Entretien avec Adnane Addioui, président du Centre marocain pour l’innovation sociale
Très attendue, la loi sur le crowdfunding (financement par la foule) devrait permettre aux porteurs d’idées novatrices en manque de liquidités de trouver du financement, et ce quelle que soit la taille de leur projet. S’il est adopté, ce mécanisme serait une porte de secours pour les petites entreprises en cette période de crise. Sur cette question et bien d’autres ALM s’est entretenu avec Adil Addoui, président du Centre marocain pour l’innovation sociale et fondateur de la plateforme Wuluj.
ALM : Où en est la mise en place du crowdfunding au Maroc ?
Adnane Addioui : Le texte de loi est toujours dans le circuit législatif. Il nécessite des mesures d’accompagnement pour sa mise en application, sans cela il serait inefficace.
Que pourrait permettre ce mécanisme dans ce contexte de crise et comment justement accompagner sa mise en œuvre ?
Dans ce contexte de crise, ce mécanisme permet de focaliser le financement sur des secteurs spécifiques qui répondent à des problématiques conjoncturelles telles que la santé, l’éducation et la digitalisation. Mais il ne s’arrête pas au financement des startups, le crowdfunding s’élargit au financement des actions humanitaires en permettant d’aider des familles en situation de vulnérabilité.
Pour prendre l’exemple de Wuluj, qui est une plateforme de prévente destinée initialement aux entrepreneurs et artisans innovants en quête de nouveaux marchés en ligne, nous avons mis en place deux types de campagnes, l’une pour accompagner les startups qui souhaitent développer leur marché et l’autre pour soutenir des initiatives d’entraide humanitaire dans le contexte de la pandémie.

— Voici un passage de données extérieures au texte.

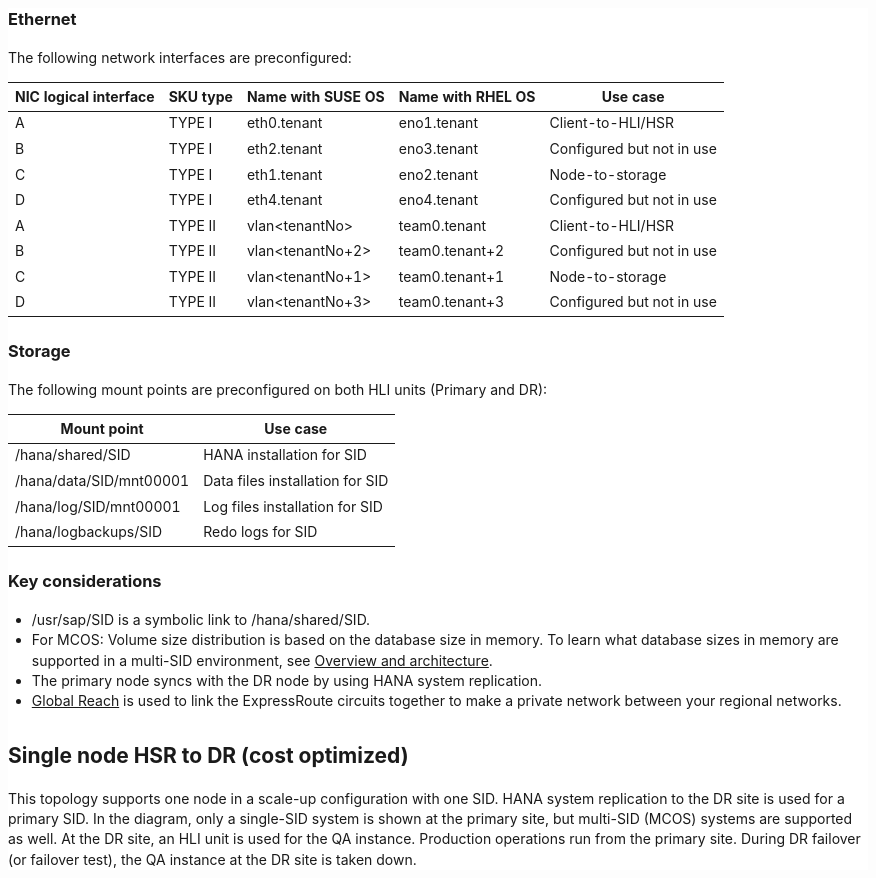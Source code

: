 ### Ethernet
The following network interfaces are preconfigured:

| NIC logical interface | SKU type | Name with SUSE OS | Name with RHEL OS | Use case|
| --- | --- | --- | --- | --- |
| A | TYPE I | eth0.tenant | eno1.tenant | Client-to-HLI/HSR |
| B | TYPE I | eth2.tenant | eno3.tenant | Configured but not in use |
| C | TYPE I | eth1.tenant | eno2.tenant | Node-to-storage |
| D | TYPE I | eth4.tenant | eno4.tenant | Configured but not in use |
| A | TYPE II | vlan\<tenantNo> | team0.tenant | Client-to-HLI/HSR |
| B | TYPE II | vlan\<tenantNo+2> | team0.tenant+2 | Configured but not in use |
| C | TYPE II | vlan\<tenantNo+1> | team0.tenant+1 | Node-to-storage |
| D | TYPE II | vlan\<tenantNo+3> | team0.tenant+3 | Configured but not in use |

### Storage
The following mount points are preconfigured on both HLI units (Primary and DR):

| Mount point | Use case | 
| --- | --- |
|/hana/shared/SID | HANA installation for SID | 
|/hana/data/SID/mnt00001 | Data files installation for SID | 
|/hana/log/SID/mnt00001 | Log files installation for SID | 
|/hana/logbackups/SID | Redo logs for SID |


### Key considerations
- /usr/sap/SID is a symbolic link to /hana/shared/SID.
- For MCOS: Volume size distribution is based on the database size in memory. To learn what database sizes in memory are supported in a multi-SID environment, see [Overview and architecture](./hana-overview-architecture.md).
- The primary node syncs with the DR node by using HANA system replication. 
- [Global Reach](../../expressroute/expressroute-global-reach.md) is used to link the ExpressRoute circuits together to make a private network between your regional networks.



## Single node HSR to DR (cost optimized) 
 
 This topology supports one node in a scale-up configuration with one SID. HANA system replication to the DR site is used for a primary SID. In the diagram, only a single-SID system is shown at the primary site, but multi-SID (MCOS) systems are supported as well. At the DR site, an HLI unit is used for the QA instance. Production operations run from the primary site. During DR failover (or failover test), the QA instance at the DR site is taken down.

Sur 36 campagnes menées, avec plus de 460.000 MAD de fonds collectés sous forme de dons, nous avons accompagné une quinzaine d’associations pour leurs actions humanitaires. A constater la forte mobilisation des Marocains pendant cette période, nous avons décidé l’ouverture gratuite et permanente de la plateforme aux associations humanitaires, ce qui fait de Wuluj.com une plateforme de crowdfunding inclusive.
Pour accompagner sa mise en œuvre il faut d’abord une loi qui devrait promouvoir ces outils en supprimant la TVA et l’IS sur les plateformes, et aussi encourager les citoyens à donner.
Quels sont les principaux blocages de financements des startups opérant dans le secteur du digital au Maroc ?
Je parlerais plus des solutions à mettre en place au lieu de mettre en avant les blocages. Il y a encore de gros efforts à faire afin d’introduire et d’installer le concept du crowdfunding au Maroc. Les mentalités doivent changer en faveur de ce mode de financement. La communication à travers les différents canaux médias (TV, radio, réseau sociaux) est primordiale pour sensibiliser à travers des «success stories» et vulgariser ce concept auprès du grand public. Chaque individu peut à son niveau et selon ses moyens, s’il le souhaite, contribuer à la réalisation et la concrétisation des projets qui peuvent impacter son entourage direct, sa commune, sa ville, sa région ou son pays sur le plan social, économique et environnemental. Au niveau légal, il faut avoir un statut hybride ; revoir la TVA et l’IS est primordial.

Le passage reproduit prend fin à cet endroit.